We always want to see that an RFP or RFQ is very clear, easy to read, and understand.
When there are challenges with the document, it is often because:
- The budget does not align with the presented scope
- The timeline for completion is too short or unrealistic
- The project description lacks detail about what is expected from a vendor
Differences between RFPs and RFQs
- Both RFPs and RFQs are used to select design and planning consultants.
- RFPs are more formal and often more detailed. Sometimes RFQs are phase 1 before inviting firms to respond to an RFP. Keep it simple though – if you know your budget – issue an RFQ, skip the RFP process.
- RFPs require pricing, RFQs don’t. The client (you – the person issuing the request) places a scoring weight on pricing as well as qualifications in an RFP. In contrast, an RFQ scores only the qualifications of a consultant irrespective of price; it’s only after all responses have been received and a preferred consultant is selected that price discussions start.
Initial Parts to include in a Master Plan RFP or RFQ
The following is a list of the parts that are typically included in a master plan RFP or RFQ.
- Executive Summary: The executive summary is the first section of your RFP, and it should be used to explain the opportunity and purpose for issuing this document. This section should give readers an overview of what they can expect to find throughout the rest of the document. It should also highlight any unique aspects about your project that need to be mentioned before moving on to other sections.
- Introduction, Opportunity, and Purpose: This section will go into more detail about why you are issuing this RFP, including details about whether there is funding available for the project (or are you just trying to get a consultant onboard for a future project), how much money has already been set aside for this project, and if known what is the anticipated budget. You may also want to mention any special qualifications or deadlines required by potential proposers (i.e., mostly importantly – only those companies with fairground experience will be considered).
- Project Scope: This section will provide information about who will benefit from this project (i.e., youth, rodeo participants, vendors, community, etc.) as well as what is the overarching outcome of completing the master plan (i.e., build a new arena, livestock barns, or a multi-purpose building, etc.). Is this more than a physical facilities plan, will there be other required services such as a market analysis, a financial feasibility analysis, or an economic impact study? Keep in mind these types of services are nice, but they can sometimes double the budget of the study. Make sure to do research to understand what you’re asking for and what you need before sending out a Request.

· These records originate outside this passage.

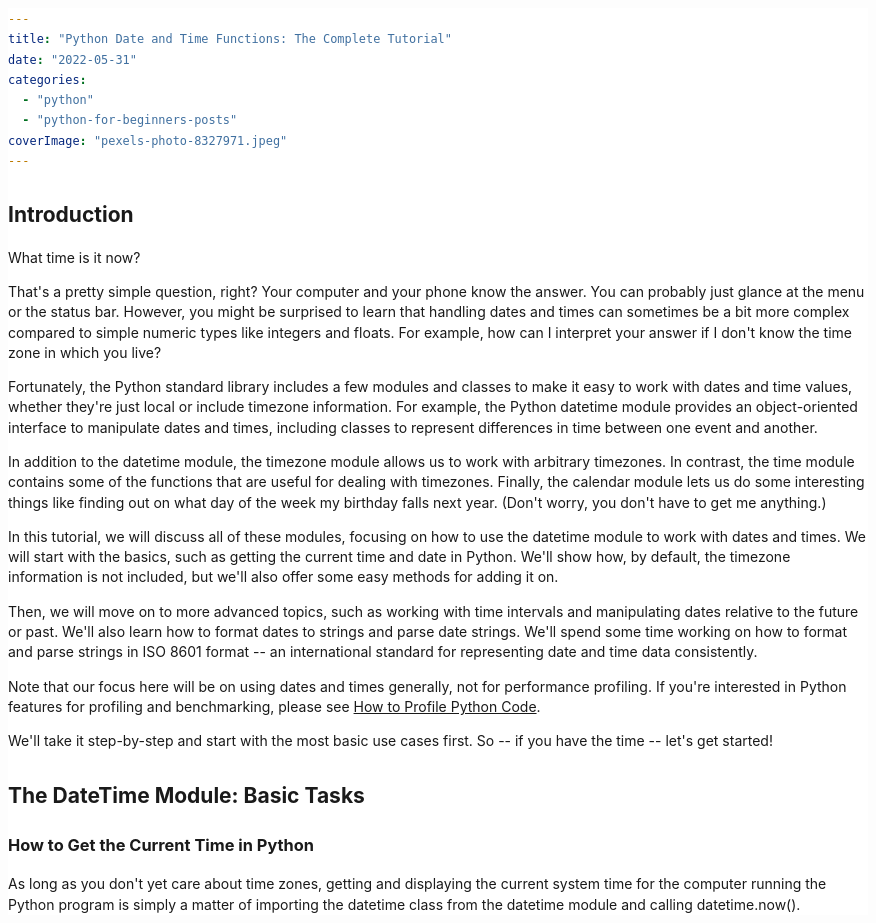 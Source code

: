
 ```yaml
---
title: "Python Date and Time Functions: The Complete Tutorial"
date: "2022-05-31"
categories: 
  - "python"
  - "python-for-beginners-posts"
coverImage: "pexels-photo-8327971.jpeg"
---
```


## Introduction

What time is it now?  
  
That's a pretty simple question, right? Your computer and your phone know the answer. You can probably just glance at the menu or the status bar. However, you might be surprised to learn that handling dates and times can sometimes be a bit more complex compared to simple numeric types like integers and floats. For example, how can I interpret your answer if I don't know the time zone in which you live?

Fortunately, the Python standard library includes a few modules and classes to make it easy to work with dates and time values, whether they're just local or include timezone information. For example, the Python datetime module provides an object-oriented interface to manipulate dates and times, including classes to represent differences in time between one event and another.

In addition to the datetime module, the timezone module allows us to work with arbitrary timezones. In contrast, the time module contains some of the functions that are useful for dealing with timezones. Finally, the calendar module lets us do some interesting things like finding out on what day of the week my birthday falls next year. (Don't worry, you don't have to get me anything.)

In this tutorial, we will discuss all of these modules, focusing on how to use the datetime module to work with dates and times. We will start with the basics, such as getting the current time and date in Python. We'll show how, by default, the timezone information is not included, but we'll also offer some easy methods for adding it on.

Then, we will move on to more advanced topics, such as working with time intervals and manipulating dates relative to the future or past. We'll also learn how to format dates to strings and parse date strings. We'll spend some time working on how to format and parse strings in ISO 8601 format -- an international standard for representing date and time data consistently.

Note that our focus here will be on using dates and times generally, not for performance profiling. If you're interested in Python features for profiling and benchmarking, please see [How to Profile Python Code](https://codesolid.com/how-do-i-profile-python-code/).

We'll take it step-by-step and start with the most basic use cases first. So -- if you have the time -- let's get started!

## The DateTime Module: Basic Tasks

### How to Get the Current Time in Python

As long as you don't yet care about time zones, getting and displaying the current system time for the computer running the Python program is simply a matter of importing the datetime class from the datetime module and calling datetime.now().
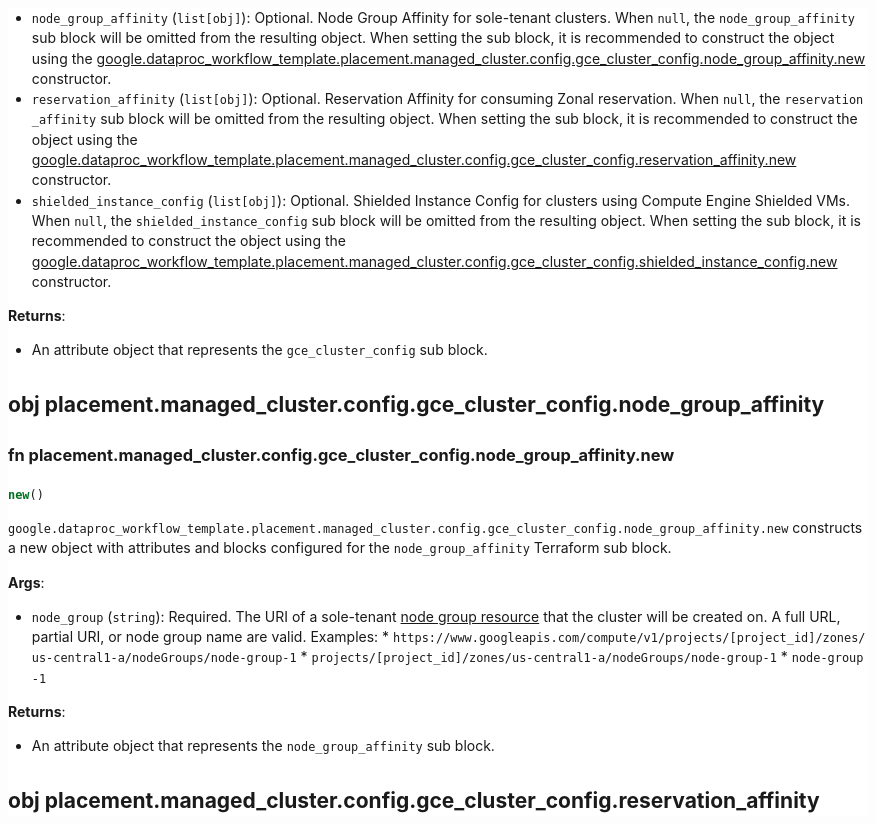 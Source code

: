   - `node_group_affinity` (`list[obj]`): Optional. Node Group Affinity for sole-tenant clusters. When `null`, the `node_group_affinity` sub block will be omitted from the resulting object. When setting the sub block, it is recommended to construct the object using the [google.dataproc_workflow_template.placement.managed_cluster.config.gce_cluster_config.node_group_affinity.new](#fn-dataproc_workflow_templateplacementmanaged_clusterconfignode_group_affinitynew) constructor.
  - `reservation_affinity` (`list[obj]`): Optional. Reservation Affinity for consuming Zonal reservation. When `null`, the `reservation_affinity` sub block will be omitted from the resulting object. When setting the sub block, it is recommended to construct the object using the [google.dataproc_workflow_template.placement.managed_cluster.config.gce_cluster_config.reservation_affinity.new](#fn-dataproc_workflow_templateplacementmanaged_clusterconfigreservation_affinitynew) constructor.
  - `shielded_instance_config` (`list[obj]`): Optional. Shielded Instance Config for clusters using Compute Engine Shielded VMs. When `null`, the `shielded_instance_config` sub block will be omitted from the resulting object. When setting the sub block, it is recommended to construct the object using the [google.dataproc_workflow_template.placement.managed_cluster.config.gce_cluster_config.shielded_instance_config.new](#fn-dataproc_workflow_templateplacementmanaged_clusterconfigshielded_instance_confignew) constructor.

**Returns**:
  - An attribute object that represents the `gce_cluster_config` sub block.


## obj placement.managed_cluster.config.gce_cluster_config.node_group_affinity



### fn placement.managed_cluster.config.gce_cluster_config.node_group_affinity.new

```ts
new()
```


`google.dataproc_workflow_template.placement.managed_cluster.config.gce_cluster_config.node_group_affinity.new` constructs a new object with attributes and blocks configured for the `node_group_affinity`
Terraform sub block.



**Args**:
  - `node_group` (`string`): Required. The URI of a sole-tenant [node group resource](https://cloud.google.com/compute/docs/reference/rest/v1/nodeGroups) that the cluster will be created on. A full URL, partial URI, or node group name are valid. Examples: * `https://www.googleapis.com/compute/v1/projects/[project_id]/zones/us-central1-a/nodeGroups/node-group-1` * `projects/[project_id]/zones/us-central1-a/nodeGroups/node-group-1` * `node-group-1`

**Returns**:
  - An attribute object that represents the `node_group_affinity` sub block.


## obj placement.managed_cluster.config.gce_cluster_config.reservation_affinity

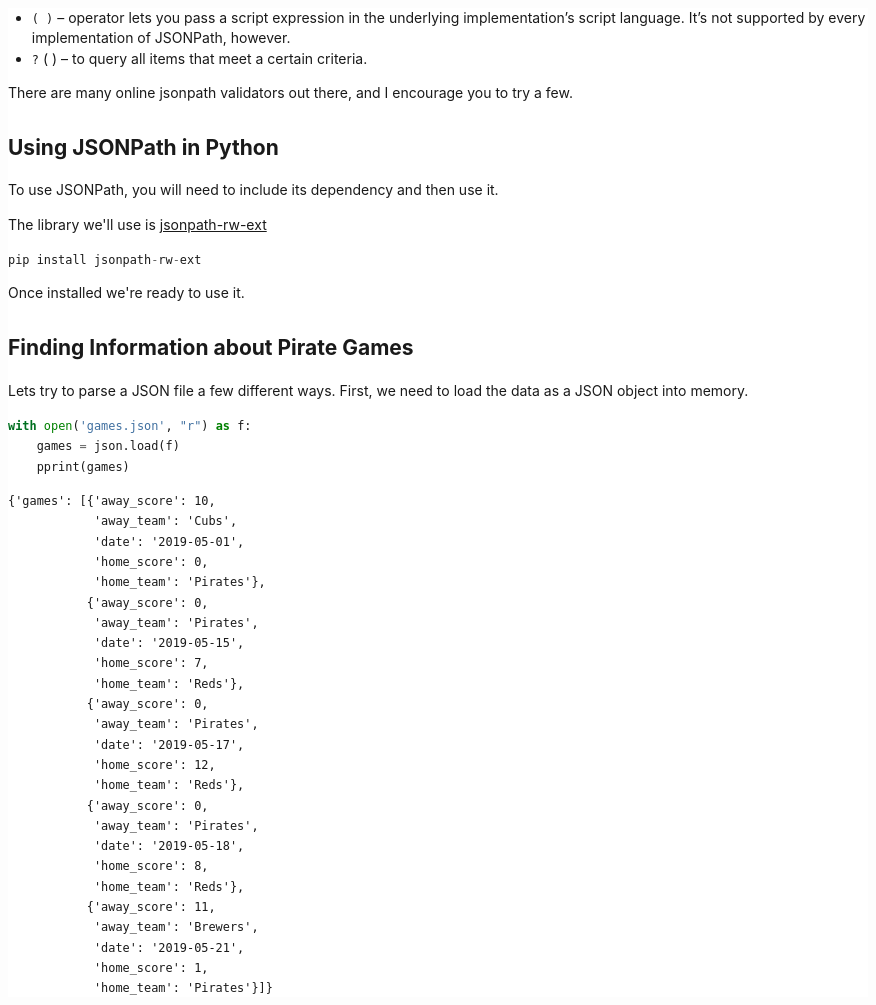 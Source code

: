 * ```( )``` – operator lets you pass a script expression in the underlying implementation’s script language. It’s not supported by every implementation of JSONPath, however.
* ```?``` ( ) – to query all items that meet a certain criteria.

There are many online jsonpath validators out there, and I encourage you to try a few.

## Using JSONPath in Python

To use JSONPath, you will need to include its dependency and then use it.

The library we'll use is [jsonpath-rw-ext](https://pypi.org/project/jsonpath-rw-ext/)

```python
pip install jsonpath-rw-ext
```

Once installed we're ready to use it.

## Finding Information about Pirate Games

Lets try to parse a JSON file a few different ways. First, we need to load the data as a JSON object into memory.


```python
with open('games.json', "r") as f:
    games = json.load(f)
    pprint(games)
```

    {'games': [{'away_score': 10,
                'away_team': 'Cubs',
                'date': '2019-05-01',
                'home_score': 0,
                'home_team': 'Pirates'},
               {'away_score': 0,
                'away_team': 'Pirates',
                'date': '2019-05-15',
                'home_score': 7,
                'home_team': 'Reds'},
               {'away_score': 0,
                'away_team': 'Pirates',
                'date': '2019-05-17',
                'home_score': 12,
                'home_team': 'Reds'},
               {'away_score': 0,
                'away_team': 'Pirates',
                'date': '2019-05-18',
                'home_score': 8,
                'home_team': 'Reds'},
               {'away_score': 11,
                'away_team': 'Brewers',
                'date': '2019-05-21',
                'home_score': 1,
                'home_team': 'Pirates'}]}
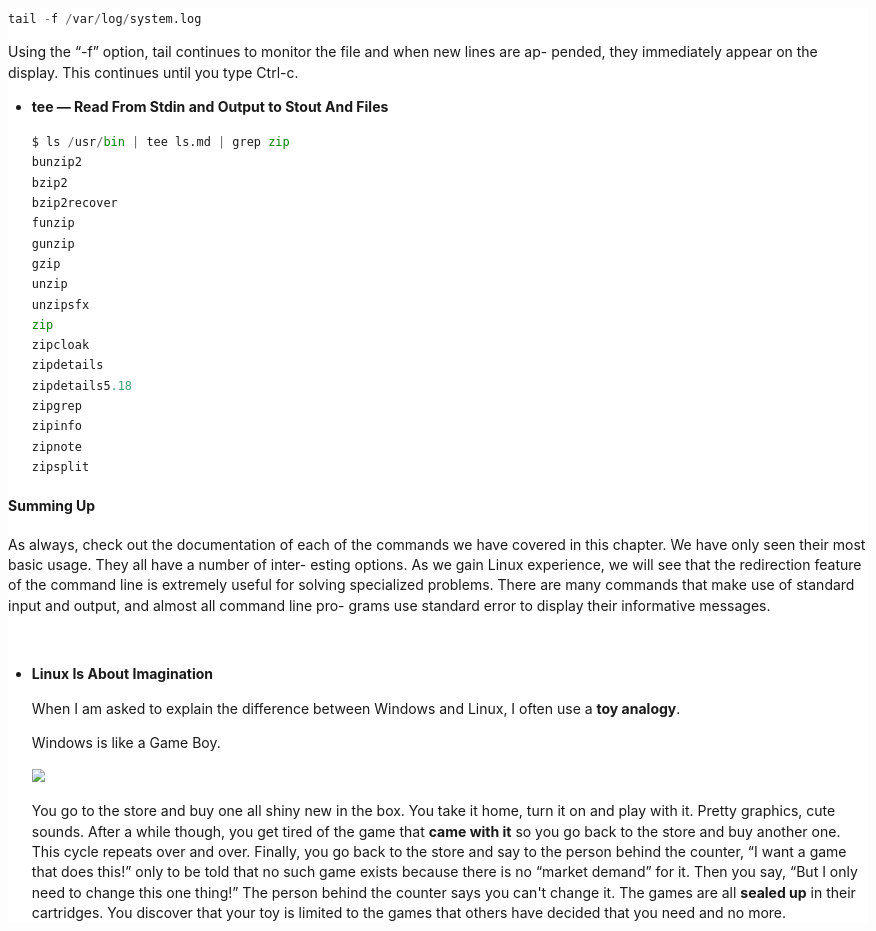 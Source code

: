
   ```python
  tail -f /var/log/system.log
  ```

  Using the “-f” option, tail continues to monitor the file and when new lines are ap- pended, they immediately appear on the display. This continues until you type Ctrl-c.



- **tee — Read From Stdin and Output to Stout And Files**

  ```python
  $ ls /usr/bin | tee ls.md | grep zip
  bunzip2
  bzip2
  bzip2recover
  funzip
  gunzip
  gzip
  unzip
  unzipsfx
  zip
  zipcloak
  zipdetails
  zipdetails5.18
  zipgrep
  zipinfo
  zipnote
  zipsplit
  ```



#### **Summing Up**

  As always, check out the documentation of each of the commands we have covered in this chapter. We have only seen their most basic usage. They all have a number of inter- esting options. As we gain Linux experience, we will see that the redirection feature of the command line is extremely useful for solving specialized problems. There are many commands that make use of standard input and output, and almost all command line pro- grams use standard error to display their informative messages.

  ​

- **Linux Is About  Imagination**

  When I am asked to explain the difference between Windows and Linux, I often use a **toy analogy**.

  Windows is like a Game Boy. 

  <img src='https://cdn.thisiswhyimbroke.com/images/nintendo-game-boy-notebook-thinkgeek1-300x250.jpg' style='zoom:80%'>

  You go to the store and buy one all shiny new in the box. You take it home, turn it on and play with it. Pretty graphics, cute sounds. After a while though, you get tired of the game that **came with it** so you go back to the store and buy another one. This cycle repeats over and over. Finally, you go back to the store and say to the person behind the counter, “I want a game that does this!” only to be told that no such game exists because there is no “market demand” for it. Then you say, “But I only need to change this one thing!” The person behind the counter says you can't change it. The games are all **sealed up** in their cartridges. You discover that your toy is limited to the games that others have decided that you need and no more.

- Major Agreement Terms and Conditions: Make sure you outline a timeframe for the delivery of services as you don’t want to allow for an indefinite timeframe to allow for completion. What happens if work pauses because of slow approvals? What does termination mean for each party (i.e., does it mean that all work must stop immediately)? How much compensation is owed by either side? These are all questions worth asking to secure your interests and avoid any surprises later down the road if things don’t go according to plan! Often there are standard forms or contracts that shape the basis of the initial agreement. Keep in mind most agreements require a down payment. We often use the American Institute of Architects Standard Form of Agreement Between Owner and Architect – Form AIA B101 or B105, then we strike all references to architectural services if the project is a master plan or we can use a hybrid agreement structured around the AIA versions.
Make sure to list the elements that you expect the proposer to include in their submission. These are items that will be scored, most RFPs/RFQs indicate the number of points each element is worth (see example below, to keep it easy strive to have your required items add up to an even 100 points). Make sure to require a page limit, otherwise if left unchecked you might receive generic marketing materials – although they look nice these take time to sort through and review (and you might receive 100+ pages). Proposers appreciate a limit to the page count, that way they can focus the content of their response. A typical response does not need to be any longer than 30-40 pages (30 pages would include scored content items only; 40 pages would be all-in and include other elements such as: a cover, table of contents, dividers, and a back cover, etc.). Typically required scored elements (with example weighted point values) include:
- Transmittal Letter, and General Readability of Submission (5 points)
- Firm Profile (5 points)
- Team Member Resumes (15 points)
- Project Experience – Make sure it is recent relevant fairground experience (30 points)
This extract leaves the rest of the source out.